Two Deaths Linked to Contaminated Louisiana Oysters
NEW ORLEANS — Two individuals have lost their lives after consuming Louisiana oysters tainted with Vibrio vulnificus, a bacterium known for causing severe infections. This troubling information has been confirmed by health officials.
A representative from the state health department indicated that these fatalities occurred after the victims dined on oysters from two different eateries—one in Louisiana and another in Florida.
Jennifer Armentor, who oversees the molluscan shellfish program at the Louisiana Department of Health, mentioned that an additional 14 people have also fallen ill after consuming these oysters.
In total, there have been 34 reported infections, with six of those resulting in deaths this year alone—a higher rate than typically observed over the past decade.
“It’s really widespread right now,” Armentor noted during a meeting of the Louisiana Oyster Task Force at the New Orleans Lakefront Airport.
In light of this, WBRZ reached out to George Shaheen, the CEO of Jones Creek Cafe & Oyster Bar, to discuss the safety measures seafood establishments take to ensure their oysters remain both delicious and safe.
With nearly four decades of experience in the industry, Shaheen reflected on how regulations have evolved to protect consumers. “Over the years, we haven’t encountered as many issues as you might think because of the strong partnership between our fishermen and the departments involved in health and fisheries,” he explained.

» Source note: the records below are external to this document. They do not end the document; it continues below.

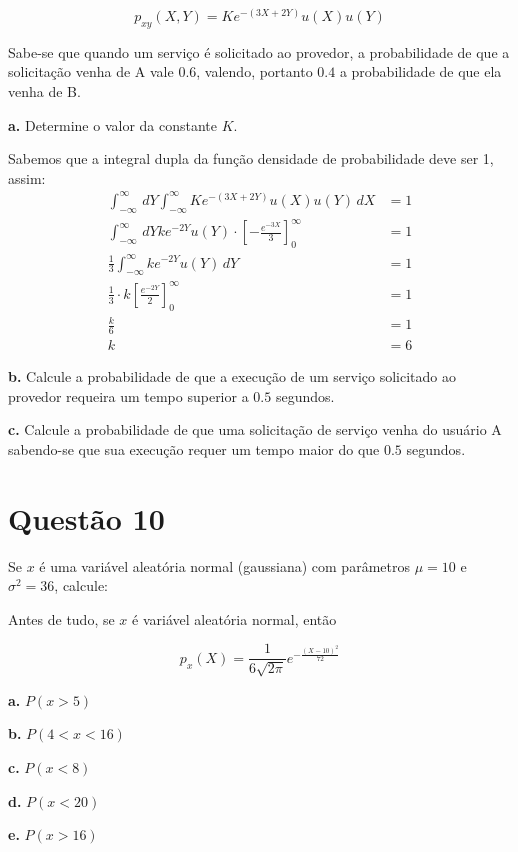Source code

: \documentclass[a5paper]{report}
\begin{document}
\[p_{xy}(X, Y) = Ke^{-(3X + 2Y)}u(X)u(Y)\]

Sabe-se que quando um serviço é solicitado ao provedor, a probabilidade de que
a solicitação venha de A vale $0.6$, valendo, portanto $0.4$ a probabilidade de que ela venha de B.

\textbf{a.} Determine o valor da constante $K$.

Sabemos que a integral dupla da função densidade de probabilidade deve ser 1, assim:
\begin{align*}
	\int_{-\infty}^{\infty} \, dY \int_{-\infty}^{\infty} Ke^{-(3X + 2Y)}u(X)u(Y) \, dX &= 1\\
	\int_{-\infty}^{\infty} \, dY ke^{-2Y} u(Y) \cdot \left[-\frac{e^{-3X}}{3}\right]_{0}^{\infty} &= 1\\
	\frac{1}{3} \int_{-\infty}^{\infty} ke^{-2Y} u(Y) \, dY &= 1\\
	\frac{1}{3} \cdot k \left[\frac{e^{-2Y}}{2}\right]_{0}^{\infty} &= 1\\
	\frac{k}{6} &= 1\\
	k &= 6
\end{align*}

\textbf{b.} Calcule a probabilidade de que a execução de um serviço solicitado ao provedor requeira um tempo superior a $0.5$ segundos.




\textbf{c.} Calcule a probabilidade de que uma solicitação de serviço venha do usuário A sabendo-se que sua execução requer um tempo maior do que $0.5$ segundos.


\section*{Questão 10}
Se $x$ é uma variável aleatória normal (gaussiana) com parâmetros $\mu = 10$ e $\sigma^2 = 36$, calcule:

Antes de tudo, se $x$ é variável aleatória normal, então

\[p_x(X) = \frac{1}{6\sqrt{2\pi}} e^{-\frac{(X - 10)^2}{72}}\]

\textbf{a.} $P(x > 5)$

\textbf{b.} $P(4 < x< 16)$

\textbf{c.} $P(x < 8)$

\textbf{d.} $P(x < 20)$

\textbf{e.} $P(x > 16)$
	
\end{document}

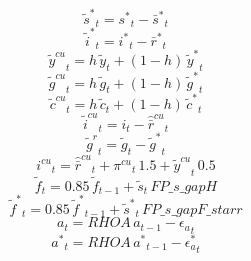 \begin{dmath}
{{\tilde s^*}}_{t}={{s^*}}_{t}-{{\bar s^*}}_{t}
\end{dmath}
\begin{dmath}
{{\tilde i^*}}_{t}={{i^*}}_{t}-{{\bar r^*}}_{t}
\end{dmath}
\begin{dmath}
{{\tilde y^{cu}}}_{t}={{h}}\, {{\tilde y}}_{t}+\left(1-{{h}}\right)\, {{\tilde y^*}}_{t}
\end{dmath}
\begin{dmath}
{{\tilde g^{cu}}}_{t}={{h}}\, {{\tilde g}}_{t}+\left(1-{{h}}\right)\, {{\tilde g^*}}_{t}
\end{dmath}
\begin{dmath}
{{\tilde c^{cu}}}_{t}={{h}}\, {{\tilde c}}_{t}+\left(1-{{h}}\right)\, {{\tilde c^*}}_{t}
\end{dmath}
\begin{dmath}
{{\tilde i^{cu}}}_{t}={{i}}_{t}-{{\hat {\bar r}^{cu}}}_{t}
\end{dmath}
\begin{dmath}
{{\tilde g^{r}}}_{t}={{\tilde g}}_{t}-{{\tilde g^*}}_{t}
\end{dmath}
\begin{dmath}
{{i^{cu}}}_{t}={{\hat {\bar r}^{cu}}}_{t}+{{\pi^{cu}}}_{t}\, 1.5+{{\tilde y^{cu}}}_{t}\, 0.5
\end{dmath}
\begin{dmath}
{{\tilde f}}_{t}=0.85\, {{\tilde f}}_{t-1}+{{\tilde s}}_{t}\, {FP\_s\_gapH}
\end{dmath}
\begin{dmath}
{{\tilde f^*}}_{t}=0.85\, {{\tilde f^*}}_{t-1}+{{\tilde s^*}}_{t}\, {FP\_s\_gapF\_starr}
\end{dmath}
\begin{dmath}
{{a}}_{t}={RHOA}\, {{a}}_{t-1}-{{\epsilon_a}}_{t}
\end{dmath}
\begin{dmath}
{{a^*}}_{t}={RHOA}\, {{a^*}}_{t-1}-{{\epsilon_a^*}}_{t}
\end{dmath}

Shaheen sources his oysters from Delacroix Island, a place he is familiar with from his fishing days, expressing confidence in the harvesters’ practices.
“When you’re out there as an oyster fisherman, you can remain at sea for up to 72 hours if you have a proper cooling method for the oysters,” he said.
He also shared how oyster sacks include tickets that detail where and when the oysters were harvested. “This system is crucial for tracking. If there’s an issue, they know exactly where to look. The Department of Health requires us to keep records for 90 days, and we face inspections every four months,” Shaheen added.
According to him, modern harvesting techniques significantly improve the quality of oysters. “Now, oysters are often grown on limestone in the marsh, which makes them cleaner compared to those harvested directly from muddy waters,” he noted.
Under Louisiana law, restaurants must display clear warnings about the risks associated with consuming raw seafood.
“You never know what could be in the ocean that affects these oysters. If they’re not cooked properly, bacteria can easily be present, so it’s important to warn diners,” said Amanda Steele, a bartender at Jones Creek.
Patrons interviewed by WBRZ expressed similar confidence in the restaurant’s practices. “I enjoy oysters both cooked and raw, and I trust my local spots, especially in winter when I prefer them raw,” commented customer Larry Campagna.